Several years have passed since the first choice between the law of God and the law of man, and I have never regretted the step, but have continued to repeat the offense against man-made institutions whenever God’s law in me commanded, and always with the same beneficial effects.  I therefore speak from experience.  I know it is better to obey God than men.  I never have visited what the world calls a prostitute; I do not think I ever shall.  I could not go where I could not find the love, the intellectual and spiritual food I need.  I think the woman who sells her body for gold or greenbacks, whether she sells herself daily to the first bidder that comes along, or sells herself for life for one man’s gold, not the one to administer the magnetic, the soul food I need.  There is nearly always something hollow, empty untrue there.  Let them bring forth fruits meet for repentence before they enter this higher life.

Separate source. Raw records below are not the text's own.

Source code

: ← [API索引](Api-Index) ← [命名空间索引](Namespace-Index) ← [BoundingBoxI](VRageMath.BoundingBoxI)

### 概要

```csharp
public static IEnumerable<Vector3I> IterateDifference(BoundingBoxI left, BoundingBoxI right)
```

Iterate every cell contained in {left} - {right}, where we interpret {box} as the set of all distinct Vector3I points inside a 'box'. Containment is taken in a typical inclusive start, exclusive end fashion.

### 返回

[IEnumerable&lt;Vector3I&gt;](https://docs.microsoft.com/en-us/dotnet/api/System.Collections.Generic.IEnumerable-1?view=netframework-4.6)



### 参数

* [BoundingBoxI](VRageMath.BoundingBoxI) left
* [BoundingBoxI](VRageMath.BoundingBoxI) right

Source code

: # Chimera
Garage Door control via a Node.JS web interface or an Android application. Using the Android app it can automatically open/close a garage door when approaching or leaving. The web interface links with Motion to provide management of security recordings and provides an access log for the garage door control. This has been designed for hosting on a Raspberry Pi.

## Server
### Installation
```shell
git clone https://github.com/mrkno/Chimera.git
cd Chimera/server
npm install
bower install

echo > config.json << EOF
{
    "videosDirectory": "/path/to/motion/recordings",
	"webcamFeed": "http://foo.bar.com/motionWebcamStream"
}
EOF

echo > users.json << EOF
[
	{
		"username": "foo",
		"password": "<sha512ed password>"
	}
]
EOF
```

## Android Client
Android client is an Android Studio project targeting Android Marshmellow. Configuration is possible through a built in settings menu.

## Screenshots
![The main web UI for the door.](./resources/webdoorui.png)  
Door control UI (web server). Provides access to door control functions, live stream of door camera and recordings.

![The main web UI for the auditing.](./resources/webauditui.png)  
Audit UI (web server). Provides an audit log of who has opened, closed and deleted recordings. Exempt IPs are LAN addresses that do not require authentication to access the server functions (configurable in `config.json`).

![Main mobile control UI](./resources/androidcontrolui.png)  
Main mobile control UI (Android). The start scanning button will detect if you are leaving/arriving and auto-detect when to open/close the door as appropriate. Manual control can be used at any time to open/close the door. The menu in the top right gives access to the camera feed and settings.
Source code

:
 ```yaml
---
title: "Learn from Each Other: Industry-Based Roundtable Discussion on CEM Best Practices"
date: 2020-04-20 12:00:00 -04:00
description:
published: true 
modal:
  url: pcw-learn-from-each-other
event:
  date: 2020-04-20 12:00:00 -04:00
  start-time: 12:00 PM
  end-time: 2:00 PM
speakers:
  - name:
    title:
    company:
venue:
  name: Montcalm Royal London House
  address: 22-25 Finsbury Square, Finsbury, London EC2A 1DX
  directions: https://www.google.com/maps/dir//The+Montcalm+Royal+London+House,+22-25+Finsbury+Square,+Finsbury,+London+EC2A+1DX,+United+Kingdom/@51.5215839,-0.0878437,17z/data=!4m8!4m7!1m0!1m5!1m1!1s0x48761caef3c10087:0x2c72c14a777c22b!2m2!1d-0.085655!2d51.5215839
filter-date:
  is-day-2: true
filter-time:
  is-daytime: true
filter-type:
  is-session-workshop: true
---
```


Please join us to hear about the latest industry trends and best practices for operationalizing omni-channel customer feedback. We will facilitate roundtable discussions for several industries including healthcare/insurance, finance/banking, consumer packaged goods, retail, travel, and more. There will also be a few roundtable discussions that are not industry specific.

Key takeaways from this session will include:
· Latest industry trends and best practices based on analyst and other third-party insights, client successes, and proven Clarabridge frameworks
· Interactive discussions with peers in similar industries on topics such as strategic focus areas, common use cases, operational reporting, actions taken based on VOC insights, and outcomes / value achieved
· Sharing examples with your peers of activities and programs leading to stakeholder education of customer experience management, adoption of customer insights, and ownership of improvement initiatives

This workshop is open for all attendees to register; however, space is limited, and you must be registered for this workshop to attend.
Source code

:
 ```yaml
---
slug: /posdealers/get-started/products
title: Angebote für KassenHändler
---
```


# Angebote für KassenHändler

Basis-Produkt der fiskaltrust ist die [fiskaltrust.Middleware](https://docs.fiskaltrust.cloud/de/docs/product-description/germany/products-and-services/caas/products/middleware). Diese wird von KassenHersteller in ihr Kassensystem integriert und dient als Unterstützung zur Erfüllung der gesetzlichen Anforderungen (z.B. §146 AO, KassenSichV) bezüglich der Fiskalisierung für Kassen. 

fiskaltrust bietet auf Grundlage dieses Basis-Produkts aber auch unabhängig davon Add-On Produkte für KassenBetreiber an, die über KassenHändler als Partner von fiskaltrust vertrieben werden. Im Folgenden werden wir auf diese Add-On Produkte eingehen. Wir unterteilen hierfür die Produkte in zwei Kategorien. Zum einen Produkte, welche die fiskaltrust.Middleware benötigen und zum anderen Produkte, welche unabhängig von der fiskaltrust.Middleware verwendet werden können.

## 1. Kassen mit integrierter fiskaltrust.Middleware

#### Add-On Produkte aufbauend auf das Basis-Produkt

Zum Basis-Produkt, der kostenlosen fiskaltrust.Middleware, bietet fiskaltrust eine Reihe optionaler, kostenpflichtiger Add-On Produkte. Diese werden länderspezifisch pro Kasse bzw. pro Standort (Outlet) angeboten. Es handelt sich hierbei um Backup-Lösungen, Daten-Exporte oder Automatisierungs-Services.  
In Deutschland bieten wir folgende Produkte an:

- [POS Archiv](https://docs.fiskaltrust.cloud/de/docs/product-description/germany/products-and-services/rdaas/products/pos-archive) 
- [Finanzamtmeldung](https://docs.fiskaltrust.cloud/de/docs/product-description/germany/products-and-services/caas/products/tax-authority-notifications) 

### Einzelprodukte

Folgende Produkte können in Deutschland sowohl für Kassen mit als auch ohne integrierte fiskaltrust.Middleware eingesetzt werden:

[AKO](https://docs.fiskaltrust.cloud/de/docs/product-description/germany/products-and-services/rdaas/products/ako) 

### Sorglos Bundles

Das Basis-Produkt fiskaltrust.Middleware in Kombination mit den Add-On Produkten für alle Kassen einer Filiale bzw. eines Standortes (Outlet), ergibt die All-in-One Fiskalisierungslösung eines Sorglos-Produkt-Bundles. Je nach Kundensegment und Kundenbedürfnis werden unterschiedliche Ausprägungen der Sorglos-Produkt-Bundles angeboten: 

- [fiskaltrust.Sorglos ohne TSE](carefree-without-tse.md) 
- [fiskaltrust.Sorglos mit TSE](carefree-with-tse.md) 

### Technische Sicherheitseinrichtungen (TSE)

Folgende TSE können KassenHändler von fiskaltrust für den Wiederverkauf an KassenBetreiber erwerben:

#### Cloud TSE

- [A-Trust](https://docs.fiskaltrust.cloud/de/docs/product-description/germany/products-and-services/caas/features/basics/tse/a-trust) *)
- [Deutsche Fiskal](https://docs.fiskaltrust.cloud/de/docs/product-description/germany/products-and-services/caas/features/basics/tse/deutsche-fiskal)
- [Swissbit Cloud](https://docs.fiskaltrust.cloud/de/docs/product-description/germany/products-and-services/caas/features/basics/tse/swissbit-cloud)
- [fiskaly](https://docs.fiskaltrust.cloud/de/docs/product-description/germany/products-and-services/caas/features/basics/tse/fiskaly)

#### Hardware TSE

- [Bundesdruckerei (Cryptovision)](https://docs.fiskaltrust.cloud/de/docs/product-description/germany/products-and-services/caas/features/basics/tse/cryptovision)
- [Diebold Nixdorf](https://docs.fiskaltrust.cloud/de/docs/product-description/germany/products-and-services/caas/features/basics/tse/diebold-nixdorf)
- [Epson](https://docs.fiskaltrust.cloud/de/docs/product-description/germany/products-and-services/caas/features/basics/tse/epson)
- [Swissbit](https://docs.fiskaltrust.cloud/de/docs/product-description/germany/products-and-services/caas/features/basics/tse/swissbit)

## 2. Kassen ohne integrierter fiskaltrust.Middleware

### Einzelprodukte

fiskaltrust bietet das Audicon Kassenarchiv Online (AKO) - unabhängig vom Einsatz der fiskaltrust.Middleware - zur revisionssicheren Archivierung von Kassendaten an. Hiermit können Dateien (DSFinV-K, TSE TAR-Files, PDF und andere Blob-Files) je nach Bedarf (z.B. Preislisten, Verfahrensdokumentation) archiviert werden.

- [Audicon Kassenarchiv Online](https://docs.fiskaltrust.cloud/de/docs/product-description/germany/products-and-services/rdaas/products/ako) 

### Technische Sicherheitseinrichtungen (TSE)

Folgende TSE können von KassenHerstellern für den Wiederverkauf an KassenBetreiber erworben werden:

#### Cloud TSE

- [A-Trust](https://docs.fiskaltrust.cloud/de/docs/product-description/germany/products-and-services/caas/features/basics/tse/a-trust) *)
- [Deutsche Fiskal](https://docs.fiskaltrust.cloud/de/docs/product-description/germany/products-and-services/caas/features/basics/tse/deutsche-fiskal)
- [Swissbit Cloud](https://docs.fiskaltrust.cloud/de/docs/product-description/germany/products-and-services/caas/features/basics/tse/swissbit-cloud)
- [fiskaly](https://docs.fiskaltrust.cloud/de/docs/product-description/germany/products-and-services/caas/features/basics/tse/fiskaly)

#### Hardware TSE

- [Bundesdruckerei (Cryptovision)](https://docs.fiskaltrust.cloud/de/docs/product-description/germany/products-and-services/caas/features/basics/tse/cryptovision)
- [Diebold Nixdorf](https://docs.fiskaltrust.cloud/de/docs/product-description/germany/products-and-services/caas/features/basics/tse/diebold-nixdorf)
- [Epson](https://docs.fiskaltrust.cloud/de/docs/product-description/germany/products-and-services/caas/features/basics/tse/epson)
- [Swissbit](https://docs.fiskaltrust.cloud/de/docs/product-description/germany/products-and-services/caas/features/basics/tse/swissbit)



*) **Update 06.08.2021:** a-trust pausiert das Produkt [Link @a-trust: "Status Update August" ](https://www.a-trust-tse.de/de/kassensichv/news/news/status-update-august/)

I find the change in theory and practice which came to me, brought my wife and myself the joys that had long departed from our household.  Believing that what was good to practice was good to preach, I concluded that I would risk a course of procedure that is sometimes called bearding the lion in his den.

I told my wife all; the scene which immediately followed I will not relate, as it was only the process of bringing the more remote, beneficial and lasting results.  The love that I found away from home gave me new elements that my wife could appreciate, elements that she as well as I needed; elements that waked up latent powers in her as well as myself and we were made more happy.  In fact our home is to-day a model of domestic happiness; my wife, so far as I am concerned, has had the same privileges I had taken.  Whether she used them or not is not for me to say; I am relating my own experience, not that of any other person.

Now that I have written this narrative, it may be well to offer a few thoughts on the objections commonly argued against this theory.  The most of the objections originate in either the ignorance or the selfishness of the objector.  I am willing to demonstrate this; will objectors please send me a list of their objections or publish them in Woodhull & Claflin’s Weekly, and see whether I redeem this promise?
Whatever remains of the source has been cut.